===== Records shown =====

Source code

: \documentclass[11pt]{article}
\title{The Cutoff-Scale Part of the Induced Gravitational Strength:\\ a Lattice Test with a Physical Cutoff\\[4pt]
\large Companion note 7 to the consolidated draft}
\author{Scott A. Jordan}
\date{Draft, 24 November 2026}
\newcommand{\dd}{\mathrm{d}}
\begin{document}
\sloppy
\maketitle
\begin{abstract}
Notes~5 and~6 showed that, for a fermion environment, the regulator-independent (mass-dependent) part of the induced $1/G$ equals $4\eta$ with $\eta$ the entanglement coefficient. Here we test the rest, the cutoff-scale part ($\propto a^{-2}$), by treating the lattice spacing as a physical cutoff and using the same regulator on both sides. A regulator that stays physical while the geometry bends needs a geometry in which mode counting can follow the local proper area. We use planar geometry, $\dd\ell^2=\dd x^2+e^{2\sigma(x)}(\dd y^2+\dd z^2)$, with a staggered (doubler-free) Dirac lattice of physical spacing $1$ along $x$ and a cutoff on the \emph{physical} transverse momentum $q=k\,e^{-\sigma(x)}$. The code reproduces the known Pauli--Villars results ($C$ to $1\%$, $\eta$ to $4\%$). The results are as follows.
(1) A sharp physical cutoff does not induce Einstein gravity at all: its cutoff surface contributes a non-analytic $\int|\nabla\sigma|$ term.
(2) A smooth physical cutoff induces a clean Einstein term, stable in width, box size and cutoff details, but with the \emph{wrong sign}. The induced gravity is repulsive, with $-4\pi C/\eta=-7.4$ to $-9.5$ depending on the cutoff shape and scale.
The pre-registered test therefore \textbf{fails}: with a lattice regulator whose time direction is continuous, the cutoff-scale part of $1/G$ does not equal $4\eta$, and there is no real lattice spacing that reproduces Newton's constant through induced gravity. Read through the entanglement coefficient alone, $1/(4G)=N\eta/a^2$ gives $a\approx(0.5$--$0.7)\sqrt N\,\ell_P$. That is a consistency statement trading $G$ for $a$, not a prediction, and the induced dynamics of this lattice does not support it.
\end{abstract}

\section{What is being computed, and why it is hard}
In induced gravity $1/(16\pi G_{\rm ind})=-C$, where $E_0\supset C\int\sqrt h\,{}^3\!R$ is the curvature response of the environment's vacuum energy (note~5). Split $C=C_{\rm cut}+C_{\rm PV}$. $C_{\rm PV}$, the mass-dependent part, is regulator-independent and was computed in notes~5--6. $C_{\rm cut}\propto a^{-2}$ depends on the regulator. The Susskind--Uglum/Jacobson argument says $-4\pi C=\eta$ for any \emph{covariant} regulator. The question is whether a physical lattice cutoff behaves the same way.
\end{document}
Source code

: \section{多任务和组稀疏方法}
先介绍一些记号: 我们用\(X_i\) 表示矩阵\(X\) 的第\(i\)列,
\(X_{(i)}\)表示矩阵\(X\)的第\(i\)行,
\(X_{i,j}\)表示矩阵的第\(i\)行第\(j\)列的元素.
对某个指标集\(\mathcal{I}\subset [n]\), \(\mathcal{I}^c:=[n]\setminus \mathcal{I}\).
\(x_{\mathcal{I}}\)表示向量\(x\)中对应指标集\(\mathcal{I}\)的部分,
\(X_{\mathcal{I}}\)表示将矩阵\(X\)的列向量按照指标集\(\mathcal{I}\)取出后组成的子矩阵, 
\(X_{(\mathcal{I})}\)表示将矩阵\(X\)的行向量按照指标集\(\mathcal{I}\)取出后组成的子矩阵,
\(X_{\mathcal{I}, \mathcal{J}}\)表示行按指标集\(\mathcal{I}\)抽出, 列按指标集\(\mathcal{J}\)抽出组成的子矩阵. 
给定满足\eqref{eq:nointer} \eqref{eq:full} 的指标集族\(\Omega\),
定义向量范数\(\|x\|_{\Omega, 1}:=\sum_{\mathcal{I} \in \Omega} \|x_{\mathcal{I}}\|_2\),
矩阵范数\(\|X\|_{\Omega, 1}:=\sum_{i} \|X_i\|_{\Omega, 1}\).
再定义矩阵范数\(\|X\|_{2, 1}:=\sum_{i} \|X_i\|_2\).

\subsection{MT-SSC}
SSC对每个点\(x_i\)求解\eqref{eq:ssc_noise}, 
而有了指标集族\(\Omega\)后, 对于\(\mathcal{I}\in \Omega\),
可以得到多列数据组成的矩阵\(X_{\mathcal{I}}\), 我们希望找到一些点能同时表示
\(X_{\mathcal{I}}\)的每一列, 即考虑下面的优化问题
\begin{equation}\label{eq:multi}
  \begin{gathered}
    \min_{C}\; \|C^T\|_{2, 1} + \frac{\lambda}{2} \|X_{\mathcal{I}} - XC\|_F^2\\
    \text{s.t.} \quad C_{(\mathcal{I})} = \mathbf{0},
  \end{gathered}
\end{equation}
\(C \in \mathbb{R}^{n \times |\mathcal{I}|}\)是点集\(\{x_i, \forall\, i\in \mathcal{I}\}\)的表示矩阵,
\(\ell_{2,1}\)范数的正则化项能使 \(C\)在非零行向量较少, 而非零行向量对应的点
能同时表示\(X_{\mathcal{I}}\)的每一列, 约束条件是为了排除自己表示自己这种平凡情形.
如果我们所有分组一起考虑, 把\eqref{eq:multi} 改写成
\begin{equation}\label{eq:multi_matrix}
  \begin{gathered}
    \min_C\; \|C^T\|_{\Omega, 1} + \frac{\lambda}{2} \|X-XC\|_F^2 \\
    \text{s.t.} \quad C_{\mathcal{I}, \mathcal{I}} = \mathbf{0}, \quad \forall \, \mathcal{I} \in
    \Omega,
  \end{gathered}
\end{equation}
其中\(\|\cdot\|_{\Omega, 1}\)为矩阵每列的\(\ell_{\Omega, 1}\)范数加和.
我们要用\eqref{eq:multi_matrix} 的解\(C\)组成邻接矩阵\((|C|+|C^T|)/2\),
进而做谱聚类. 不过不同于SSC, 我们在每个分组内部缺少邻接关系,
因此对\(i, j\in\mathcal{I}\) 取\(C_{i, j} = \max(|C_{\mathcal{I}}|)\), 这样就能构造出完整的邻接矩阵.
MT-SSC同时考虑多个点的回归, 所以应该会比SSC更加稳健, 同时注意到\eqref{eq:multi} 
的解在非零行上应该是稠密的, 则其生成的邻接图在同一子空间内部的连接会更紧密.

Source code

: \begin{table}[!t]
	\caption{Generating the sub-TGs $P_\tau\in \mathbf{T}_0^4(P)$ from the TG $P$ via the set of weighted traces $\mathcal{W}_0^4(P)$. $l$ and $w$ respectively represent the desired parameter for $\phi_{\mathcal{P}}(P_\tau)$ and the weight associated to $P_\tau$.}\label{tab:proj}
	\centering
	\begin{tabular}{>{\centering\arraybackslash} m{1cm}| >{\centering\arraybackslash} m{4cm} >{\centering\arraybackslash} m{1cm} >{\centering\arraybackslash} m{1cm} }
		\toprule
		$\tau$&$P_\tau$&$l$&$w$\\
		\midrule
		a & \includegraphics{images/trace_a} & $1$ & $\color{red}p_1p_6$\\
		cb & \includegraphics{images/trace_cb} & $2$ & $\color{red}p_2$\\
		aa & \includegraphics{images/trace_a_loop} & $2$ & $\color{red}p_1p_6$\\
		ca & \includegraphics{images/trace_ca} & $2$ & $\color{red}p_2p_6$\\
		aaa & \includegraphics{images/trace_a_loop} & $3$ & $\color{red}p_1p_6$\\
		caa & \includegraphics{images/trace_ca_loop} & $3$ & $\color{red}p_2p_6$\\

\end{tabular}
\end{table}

=====

Your task: Print all of the records, leaving each one exactly as it appears above.

Answer box:
Source code

: \documentclass[11pt]{article}
\title{The Cutoff-Scale Part of the Induced Gravitational Strength:\\ a Lattice Test with a Physical Cutoff\\[4pt]
\large Companion note 7 to the consolidated draft}
\author{Scott A. Jordan}
\date{Draft, 24 November 2026}
\newcommand{\dd}{\mathrm{d}}
\begin{document}
\sloppy
\maketitle
\begin{abstract}
Notes~5 and~6 showed that, for a fermion environment, the regulator-independent (mass-dependent) part of the induced $1/G$ equals $4\eta$ with $\eta$ the entanglement coefficient. Here we test the rest, the cutoff-scale part ($\propto a^{-2}$), by treating the lattice spacing as a physical cutoff and using the same regulator on both sides. A regulator that stays physical while the geometry bends needs a geometry in which mode counting can follow the local proper area. We use planar geometry, $\dd\ell^2=\dd x^2+e^{2\sigma(x)}(\dd y^2+\dd z^2)$, with a staggered (doubler-free) Dirac lattice of physical spacing $1$ along $x$ and a cutoff on the \emph{physical} transverse momentum $q=k\,e^{-\sigma(x)}$. The code reproduces the known Pauli--Villars results ($C$ to $1\%$, $\eta$ to $4\%$). The results are as follows.
(1) A sharp physical cutoff does not induce Einstein gravity at all: its cutoff surface contributes a non-analytic $\int|\nabla\sigma|$ term.
(2) A smooth physical cutoff induces a clean Einstein term, stable in width, box size and cutoff details, but with the \emph{wrong sign}. The induced gravity is repulsive, with $-4\pi C/\eta=-7.4$ to $-9.5$ depending on the cutoff shape and scale.
The pre-registered test therefore \textbf{fails}: with a lattice regulator whose time direction is continuous, the cutoff-scale part of $1/G$ does not equal $4\eta$, and there is no real lattice spacing that reproduces Newton's constant through induced gravity. Read through the entanglement coefficient alone, $1/(4G)=N\eta/a^2$ gives $a\approx(0.5$--$0.7)\sqrt N\,\ell_P$. That is a consistency statement trading $G$ for $a$, not a prediction, and the induced dynamics of this lattice does not support it.
\end{abstract}

\section{What is being computed, and why it is hard}
In induced gravity $1/(16\pi G_{\rm ind})=-C$, where $E_0\supset C\int\sqrt h\,{}^3\!R$ is the curvature response of the environment's vacuum energy (note~5). Split $C=C_{\rm cut}+C_{\rm PV}$. $C_{\rm PV}$, the mass-dependent part, is regulator-independent and was computed in notes~5--6. $C_{\rm cut}\propto a^{-2}$ depends on the regulator. The Susskind--Uglum/Jacobson argument says $-4\pi C=\eta$ for any \emph{covariant} regulator. The question is whether a physical lattice cutoff behaves the same way.
\end{document}
Source code

: \section{多任务和组稀疏方法}
先介绍一些记号: 我们用\(X_i\) 表示矩阵\(X\) 的第\(i\)列,
\(X_{(i)}\)表示矩阵\(X\)的第\(i\)行,
\(X_{i,j}\)表示矩阵的第\(i\)行第\(j\)列的元素.
对某个指标集\(\mathcal{I}\subset [n]\), \(\mathcal{I}^c:=[n]\setminus \mathcal{I}\).
\(x_{\mathcal{I}}\)表示向量\(x\)中对应指标集\(\mathcal{I}\)的部分,
\(X_{\mathcal{I}}\)表示将矩阵\(X\)的列向量按照指标集\(\mathcal{I}\)取出后组成的子矩阵, 
\(X_{(\mathcal{I})}\)表示将矩阵\(X\)的行向量按照指标集\(\mathcal{I}\)取出后组成的子矩阵,
\(X_{\mathcal{I}, \mathcal{J}}\)表示行按指标集\(\mathcal{I}\)抽出, 列按指标集\(\mathcal{J}\)抽出组成的子矩阵. 
给定满足\eqref{eq:nointer} \eqref{eq:full} 的指标集族\(\Omega\),
定义向量范数\(\|x\|_{\Omega, 1}:=\sum_{\mathcal{I} \in \Omega} \|x_{\mathcal{I}}\|_2\),
矩阵范数\(\|X\|_{\Omega, 1}:=\sum_{i} \|X_i\|_{\Omega, 1}\).
再定义矩阵范数\(\|X\|_{2, 1}:=\sum_{i} \|X_i\|_2\).

\subsection{MT-SSC}
SSC对每个点\(x_i\)求解\eqref{eq:ssc_noise}, 
而有了指标集族\(\Omega\)后, 对于\(\mathcal{I}\in \Omega\),
可以得到多列数据组成的矩阵\(X_{\mathcal{I}}\), 我们希望找到一些点能同时表示
\(X_{\mathcal{I}}\)的每一列, 即考虑下面的优化问题
\begin{equation}\label{eq:multi}
  \begin{gathered}
    \min_{C}\; \|C^T\|_{2, 1} + \frac{\lambda}{2} \|X_{\mathcal{I}} - XC\|_F^2\\
    \text{s.t.} \quad C_{(\mathcal{I})} = \mathbf{0},
  \end{gathered}
\end{equation}
\(C \in \mathbb{R}^{n \times |\mathcal{I}|}\)是点集\(\{x_i, \forall\, i\in \mathcal{I}\}\)的表示矩阵,
\(\ell_{2,1}\)范数的正则化项能使 \(C\)在非零行向量较少, 而非零行向量对应的点
能同时表示\(X_{\mathcal{I}}\)的每一列, 约束条件是为了排除自己表示自己这种平凡情形.
如果我们所有分组一起考虑, 把\eqref{eq:multi} 改写成
\begin{equation}\label{eq:multi_matrix}
  \begin{gathered}
    \min_C\; \|C^T\|_{\Omega, 1} + \frac{\lambda}{2} \|X-XC\|_F^2 \\
    \text{s.t.} \quad C_{\mathcal{I}, \mathcal{I}} = \mathbf{0}, \quad \forall \, \mathcal{I} \in
    \Omega,
  \end{gathered}
\end{equation}
其中\(\|\cdot\|_{\Omega, 1}\)为矩阵每列的\(\ell_{\Omega, 1}\)范数加和.
我们要用\eqref{eq:multi_matrix} 的解\(C\)组成邻接矩阵\((|C|+|C^T|)/2\),
进而做谱聚类. 不过不同于SSC, 我们在每个分组内部缺少邻接关系,
因此对\(i, j\in\mathcal{I}\) 取\(C_{i, j} = \max(|C_{\mathcal{I}}|)\), 这样就能构造出完整的邻接矩阵.
MT-SSC同时考虑多个点的回归, 所以应该会比SSC更加稳健, 同时注意到\eqref{eq:multi} 
的解在非零行上应该是稠密的, 则其生成的邻接图在同一子空间内部的连接会更紧密.

Source code

: \begin{table}[!t]
	\caption{Generating the sub-TGs $P_\tau\in \mathbf{T}_0^4(P)$ from the TG $P$ via the set of weighted traces $\mathcal{W}_0^4(P)$. $l$ and $w$ respectively represent the desired parameter for $\phi_{\mathcal{P}}(P_\tau)$ and the weight associated to $P_\tau$.}\label{tab:proj}
	\centering
	\begin{tabular}{>{\centering\arraybackslash} m{1cm}| >{\centering\arraybackslash} m{4cm} >{\centering\arraybackslash} m{1cm} >{\centering\arraybackslash} m{1cm} }
		\toprule
		$\tau$&$P_\tau$&$l$&$w$\\
		\midrule
		a & \includegraphics{images/trace_a} & $1$ & $\color{red}p_1p_6$\\
		cb & \includegraphics{images/trace_cb} & $2$ & $\color{red}p_2$\\
		aa & \includegraphics{images/trace_a_loop} & $2$ & $\color{red}p_1p_6$\\
		ca & \includegraphics{images/trace_ca} & $2$ & $\color{red}p_2p_6$\\
		aaa & \includegraphics{images/trace_a_loop} & $3$ & $\color{red}p_1p_6$\\
		caa & \includegraphics{images/trace_ca_loop} & $3$ & $\color{red}p_2p_6$\\

\end{tabular}
\end{table}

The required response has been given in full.